Doch während Loki aktiv stört, intrigiert und provoziert, wirkt Hel statisch. Sie herrscht – unbewegt, distanziert, unausweichlich. Ihre Macht ist nicht laut. Sie ist absolut.
Interessant ist, dass die Götter sie nicht töten oder vernichten, sondern ihr ein Reich zuweisen. Das deutet darauf hin, dass sie nicht als Feindin, sondern als notwendiger Bestandteil der kosmischen Ordnung verstanden wurde.
Hel ist keine Rebellion. Sie ist Struktur.
Hel im Vergleich zu anderen Unterweltherrscherinnen
Im Vergleich zu Unterweltsfiguren anderer Mythologien wirkt Hel erstaunlich nüchtern. Sie ist keine Verführerin wie Persephone, keine strafende Richterin wie spätere Höllenvorstellungen. Sie ist vielmehr Verwaltungsinstanz des Todes.

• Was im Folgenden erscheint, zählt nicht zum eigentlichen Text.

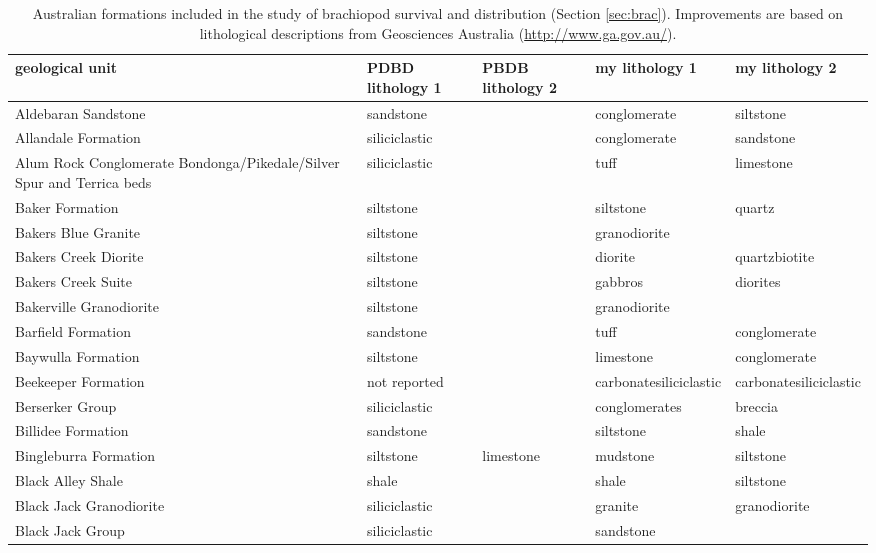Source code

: \begin{tiny}
\begin{longtable}{p{5cm} l l l l}
  \caption[Lithological assignments for Australian formations]{Australian formations included in the study of brachiopod survival and distribution (Section \ref{sec:brac}). Improvements are based on lithological descriptions from Geosciences Australia (\url{http://www.ga.gov.au/}).} \\ %
    geological unit & PDBD lithology 1 & PBDB lithology 2 & my lithology 1 & my lithology 2 \\ 
    \hline
    Aldebaran Sandstone & sandstone &  & conglomerate & siltstone \\ 
    Allandale Formation & siliciclastic &  & conglomerate & sandstone \\ 
    Alum Rock Conglomerate Bondonga/Pikedale/Silver Spur and Terrica beds & siliciclastic &  & tuff & limestone \\ 
    Baker Formation & siltstone &  & siltstone & quartz \\ 
    Bakers Blue Granite & siltstone &  & granodiorite &  \\ 
    Bakers Creek Diorite & siltstone &  & diorite & quartzbiotite \\ 
    Bakers Creek Suite & siltstone &  & gabbros & diorites \\ 
    Bakerville Granodiorite & siltstone &  & granodiorite &  \\ 
    Barfield Formation & sandstone &  & tuff & conglomerate \\ 
    Baywulla Formation & siltstone &  & limestone & conglomerate \\ 
    Beekeeper Formation & not reported &  & carbonatesiliciclastic & carbonatesiliciclastic \\ 
    Berserker Group & siliciclastic &  & conglomerates & breccia \\ 
    Billidee Formation & sandstone &  & siltstone & shale \\ 
    Bingleburra Formation & siltstone & limestone & mudstone & siltstone \\ 
    Black Alley Shale & shale &  & shale & siltstone \\ 
    Black Jack Granodiorite & siliciclastic &  & granite & granodiorite \\ 
    Black Jack Group & siliciclastic &  & sandstone &  \\ 

\end{longtable}
\end{tiny}

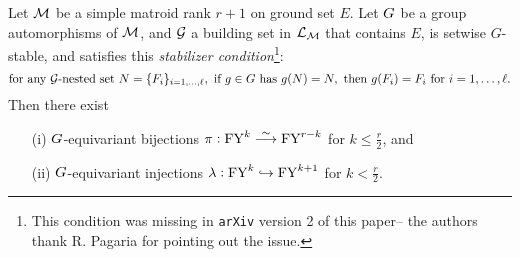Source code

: \begin{thm}
\label{main-theorem}
Let $\mathcal{M}$ be a simple matroid rank $r+1$ on ground set $E$.  Let $G$
be a group automorphisms of $\mathcal{M}$, and $\mathcal{G}$ a building set in
$\mathcal{L}_{\mathcal{M}}$
that contains $E$, is setwise $G$-stable, and satisfies this
{\it stabilizer condition}\footnote{This condition was missing in {\tt arXiv} version 2 of this paper--  the authors 
thank R. Pagaria for pointing out the issue.}:
\begin{equation}
\label{eq:stabilizer-condition}
  \text{for any }\mathcal{G}\text{-nested set }
   N=\{F_i\}_{i=1,\ldots,\ell}, \text{ if }g \in G\text{ has } 
    g(N)=N, \text{ then }g(F_i)=F_i \text{ for } i=1,\ldots,\ell.
\end{equation}
Then there exist
\begin{itemize}
\item[(i)]
$G$-equivariant  bijections 
$
\pi: \mathrm{FY}^k  \overset{\sim}{\longrightarrow}  \mathrm{FY}^{r-k}
$ for $k \leq \frac{r}{2}$, and
\item[(ii)]
$G$-equivariant injections
$
\lambda: \mathrm{FY}^k  \hookrightarrow  \mathrm{FY}^{k+1}
$
for $k < \frac{r}{2}$.
\end{itemize}
\end{thm}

Ihre Welt ist kalt, aber nicht moralisch aufgeladen. Die altnordische Kultur dachte weniger in Kategorien von Sünde und Verdammnis, sondern in Schicksal, Ehre und Erinnerung.

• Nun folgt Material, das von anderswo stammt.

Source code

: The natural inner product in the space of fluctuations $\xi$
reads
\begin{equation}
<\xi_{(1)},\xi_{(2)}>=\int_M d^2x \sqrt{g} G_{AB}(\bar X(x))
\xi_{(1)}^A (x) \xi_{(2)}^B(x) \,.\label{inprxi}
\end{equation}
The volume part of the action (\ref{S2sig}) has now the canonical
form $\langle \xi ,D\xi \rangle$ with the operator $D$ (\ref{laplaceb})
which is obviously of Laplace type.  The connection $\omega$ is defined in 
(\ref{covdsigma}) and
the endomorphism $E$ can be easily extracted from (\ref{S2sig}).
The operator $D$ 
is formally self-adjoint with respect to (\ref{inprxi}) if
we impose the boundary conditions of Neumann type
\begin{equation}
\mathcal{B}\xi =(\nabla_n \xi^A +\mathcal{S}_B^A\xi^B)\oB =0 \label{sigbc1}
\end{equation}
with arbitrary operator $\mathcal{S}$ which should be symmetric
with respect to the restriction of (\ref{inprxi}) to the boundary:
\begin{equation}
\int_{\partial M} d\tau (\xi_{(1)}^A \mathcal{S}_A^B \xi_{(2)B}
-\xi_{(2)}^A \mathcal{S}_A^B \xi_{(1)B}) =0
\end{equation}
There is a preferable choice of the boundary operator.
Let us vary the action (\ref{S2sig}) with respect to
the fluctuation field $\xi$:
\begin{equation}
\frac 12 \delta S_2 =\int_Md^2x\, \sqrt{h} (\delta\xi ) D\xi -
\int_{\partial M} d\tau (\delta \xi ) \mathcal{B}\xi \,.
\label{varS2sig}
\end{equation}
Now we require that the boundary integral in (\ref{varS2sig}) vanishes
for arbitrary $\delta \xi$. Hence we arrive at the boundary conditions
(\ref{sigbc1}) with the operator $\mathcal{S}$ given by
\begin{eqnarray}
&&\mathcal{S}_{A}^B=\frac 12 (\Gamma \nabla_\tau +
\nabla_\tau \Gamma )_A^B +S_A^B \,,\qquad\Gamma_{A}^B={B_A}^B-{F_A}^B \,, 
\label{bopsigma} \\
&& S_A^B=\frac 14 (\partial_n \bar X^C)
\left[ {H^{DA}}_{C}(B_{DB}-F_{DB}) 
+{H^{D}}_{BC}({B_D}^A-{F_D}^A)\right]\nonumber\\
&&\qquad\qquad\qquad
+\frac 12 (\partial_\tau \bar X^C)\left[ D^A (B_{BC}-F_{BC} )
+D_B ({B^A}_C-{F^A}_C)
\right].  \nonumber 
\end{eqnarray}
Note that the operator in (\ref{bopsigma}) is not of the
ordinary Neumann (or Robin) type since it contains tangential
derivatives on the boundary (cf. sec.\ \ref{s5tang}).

Hel steht somit für eine existenzielle Akzeptanz des Todes – nicht für dessen Dämonisierung.
Philosophische Dimension – Die Würde des Gewöhnlichen
Vielleicht liegt Hels tiefste Bedeutung gerade darin, dass sie den „normalen“ Tod repräsentiert.
In einer Kultur, die Ruhm und heroischen Tod verherrlichte, existiert mit Hel eine Gegenwelt. Sie ist nicht spektakulär. Nicht glorreich. Nicht gefeiert.
Doch sie ist real.
Hel ist die Erinnerung daran, dass das menschliche Leben nicht nur aus heroischen Momenten besteht. Dass der Tod nicht immer mit Trommeln und Hörnern kommt. Sondern leise.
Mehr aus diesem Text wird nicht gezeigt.